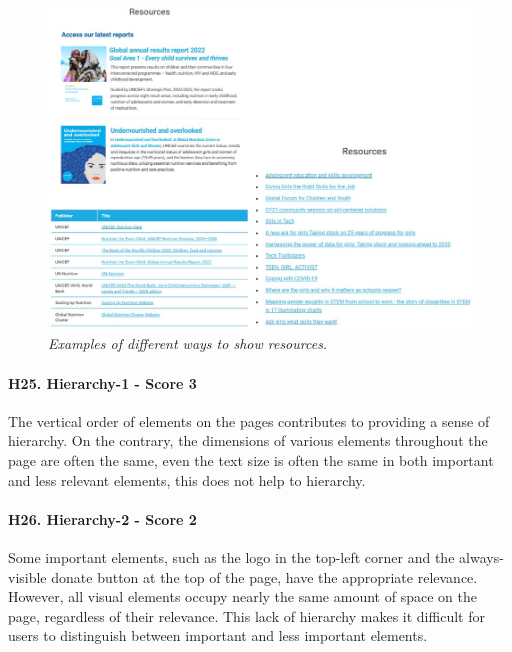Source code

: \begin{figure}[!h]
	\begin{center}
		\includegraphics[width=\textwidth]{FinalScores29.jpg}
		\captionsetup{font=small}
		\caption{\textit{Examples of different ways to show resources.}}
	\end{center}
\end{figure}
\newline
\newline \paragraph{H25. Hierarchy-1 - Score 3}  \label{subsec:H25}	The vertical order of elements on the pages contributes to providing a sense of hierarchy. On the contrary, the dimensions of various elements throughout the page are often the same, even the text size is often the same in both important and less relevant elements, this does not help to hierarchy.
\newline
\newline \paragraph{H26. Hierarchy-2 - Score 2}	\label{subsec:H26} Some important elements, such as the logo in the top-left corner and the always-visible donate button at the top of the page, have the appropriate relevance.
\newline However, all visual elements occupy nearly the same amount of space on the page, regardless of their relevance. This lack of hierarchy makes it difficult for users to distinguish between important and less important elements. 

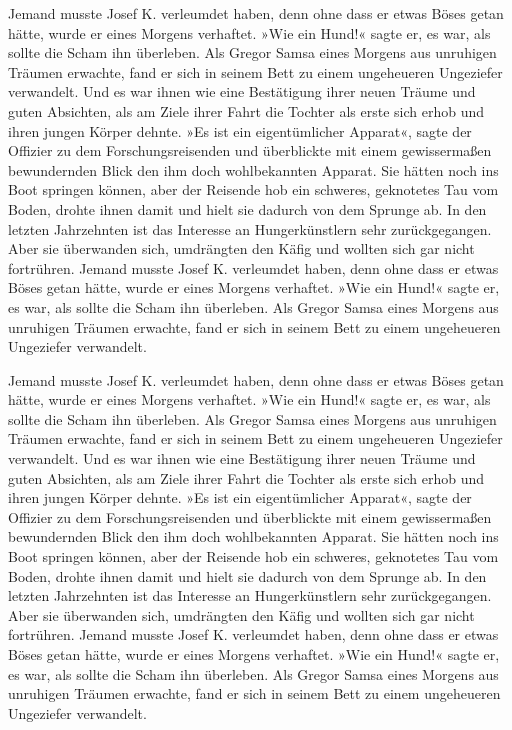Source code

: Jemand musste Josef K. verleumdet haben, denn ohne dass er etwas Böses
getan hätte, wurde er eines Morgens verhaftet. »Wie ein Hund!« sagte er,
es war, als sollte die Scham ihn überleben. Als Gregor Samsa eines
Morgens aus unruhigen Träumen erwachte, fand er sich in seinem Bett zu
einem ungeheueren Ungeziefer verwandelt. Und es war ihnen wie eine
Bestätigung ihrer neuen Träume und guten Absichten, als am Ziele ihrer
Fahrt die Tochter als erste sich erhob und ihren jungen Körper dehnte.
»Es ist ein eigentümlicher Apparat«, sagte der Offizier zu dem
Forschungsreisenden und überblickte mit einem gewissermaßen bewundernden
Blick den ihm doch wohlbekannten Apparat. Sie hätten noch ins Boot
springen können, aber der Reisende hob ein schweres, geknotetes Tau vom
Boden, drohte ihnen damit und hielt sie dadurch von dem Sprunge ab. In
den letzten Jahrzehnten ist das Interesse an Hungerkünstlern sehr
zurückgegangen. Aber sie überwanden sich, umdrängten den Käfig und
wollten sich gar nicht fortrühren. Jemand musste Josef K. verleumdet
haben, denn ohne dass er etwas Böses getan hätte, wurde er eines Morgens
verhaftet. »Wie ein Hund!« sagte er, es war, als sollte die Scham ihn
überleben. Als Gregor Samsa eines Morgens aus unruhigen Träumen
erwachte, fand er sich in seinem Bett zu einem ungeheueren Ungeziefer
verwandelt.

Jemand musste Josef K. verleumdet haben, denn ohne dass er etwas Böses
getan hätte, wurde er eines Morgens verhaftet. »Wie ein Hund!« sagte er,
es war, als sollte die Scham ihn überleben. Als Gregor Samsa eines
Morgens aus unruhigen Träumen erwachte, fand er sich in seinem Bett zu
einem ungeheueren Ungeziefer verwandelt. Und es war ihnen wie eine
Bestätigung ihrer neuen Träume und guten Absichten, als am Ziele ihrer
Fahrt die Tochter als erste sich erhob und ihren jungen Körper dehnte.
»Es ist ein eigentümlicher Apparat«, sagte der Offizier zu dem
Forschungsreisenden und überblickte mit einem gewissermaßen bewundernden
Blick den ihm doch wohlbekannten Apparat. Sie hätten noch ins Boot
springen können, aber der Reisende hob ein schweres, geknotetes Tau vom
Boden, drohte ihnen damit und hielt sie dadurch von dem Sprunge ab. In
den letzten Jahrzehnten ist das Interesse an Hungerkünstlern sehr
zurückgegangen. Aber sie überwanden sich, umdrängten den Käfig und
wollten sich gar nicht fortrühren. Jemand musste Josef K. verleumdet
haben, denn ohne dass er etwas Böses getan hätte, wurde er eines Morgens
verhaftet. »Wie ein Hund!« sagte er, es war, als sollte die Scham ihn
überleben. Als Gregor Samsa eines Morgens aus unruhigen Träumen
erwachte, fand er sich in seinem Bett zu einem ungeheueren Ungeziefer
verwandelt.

######

* Try it:
Although the records contain pictures, restate them word for word with those pictures left out.

* Written response:
Source code

: \begin{figure}[!h]
	\begin{center}
		\includegraphics[width=\textwidth]{FinalScores29.jpg}
		\captionsetup{font=small}
		\caption{\textit{Examples of different ways to show resources.}}
	\end{center}
\end{figure}
\newline
\newline \paragraph{H25. Hierarchy-1 - Score 3}  \label{subsec:H25}	The vertical order of elements on the pages contributes to providing a sense of hierarchy. On the contrary, the dimensions of various elements throughout the page are often the same, even the text size is often the same in both important and less relevant elements, this does not help to hierarchy.
\newline
\newline \paragraph{H26. Hierarchy-2 - Score 2}	\label{subsec:H26} Some important elements, such as the logo in the top-left corner and the always-visible donate button at the top of the page, have the appropriate relevance.
\newline However, all visual elements occupy nearly the same amount of space on the page, regardless of their relevance. This lack of hierarchy makes it difficult for users to distinguish between important and less important elements. 

Source code

: Jemand musste Josef K. verleumdet haben, denn ohne dass er etwas Böses
getan hätte, wurde er eines Morgens verhaftet. »Wie ein Hund!« sagte er,
es war, als sollte die Scham ihn überleben. Als Gregor Samsa eines
Morgens aus unruhigen Träumen erwachte, fand er sich in seinem Bett zu
einem ungeheueren Ungeziefer verwandelt. Und es war ihnen wie eine
Bestätigung ihrer neuen Träume und guten Absichten, als am Ziele ihrer
Fahrt die Tochter als erste sich erhob und ihren jungen Körper dehnte.
»Es ist ein eigentümlicher Apparat«, sagte der Offizier zu dem
Forschungsreisenden und überblickte mit einem gewissermaßen bewundernden
Blick den ihm doch wohlbekannten Apparat. Sie hätten noch ins Boot
springen können, aber der Reisende hob ein schweres, geknotetes Tau vom
Boden, drohte ihnen damit und hielt sie dadurch von dem Sprunge ab. In
den letzten Jahrzehnten ist das Interesse an Hungerkünstlern sehr
zurückgegangen. Aber sie überwanden sich, umdrängten den Käfig und
wollten sich gar nicht fortrühren. Jemand musste Josef K. verleumdet
haben, denn ohne dass er etwas Böses getan hätte, wurde er eines Morgens
verhaftet. »Wie ein Hund!« sagte er, es war, als sollte die Scham ihn
überleben. Als Gregor Samsa eines Morgens aus unruhigen Träumen
erwachte, fand er sich in seinem Bett zu einem ungeheueren Ungeziefer
verwandelt.

Jemand musste Josef K. verleumdet haben, denn ohne dass er etwas Böses
getan hätte, wurde er eines Morgens verhaftet. »Wie ein Hund!« sagte er,
es war, als sollte die Scham ihn überleben. Als Gregor Samsa eines
Morgens aus unruhigen Träumen erwachte, fand er sich in seinem Bett zu
einem ungeheueren Ungeziefer verwandelt. Und es war ihnen wie eine
Bestätigung ihrer neuen Träume und guten Absichten, als am Ziele ihrer
Fahrt die Tochter als erste sich erhob und ihren jungen Körper dehnte.
»Es ist ein eigentümlicher Apparat«, sagte der Offizier zu dem
Forschungsreisenden und überblickte mit einem gewissermaßen bewundernden
Blick den ihm doch wohlbekannten Apparat. Sie hätten noch ins Boot
springen können, aber der Reisende hob ein schweres, geknotetes Tau vom
Boden, drohte ihnen damit und hielt sie dadurch von dem Sprunge ab. In
den letzten Jahrzehnten ist das Interesse an Hungerkünstlern sehr
zurückgegangen. Aber sie überwanden sich, umdrängten den Käfig und
wollten sich gar nicht fortrühren. Jemand musste Josef K. verleumdet
haben, denn ohne dass er etwas Böses getan hätte, wurde er eines Morgens
verhaftet. »Wie ein Hund!« sagte er, es war, als sollte die Scham ihn
überleben. Als Gregor Samsa eines Morgens aus unruhigen Träumen
erwachte, fand er sich in seinem Bett zu einem ungeheueren Ungeziefer
verwandelt.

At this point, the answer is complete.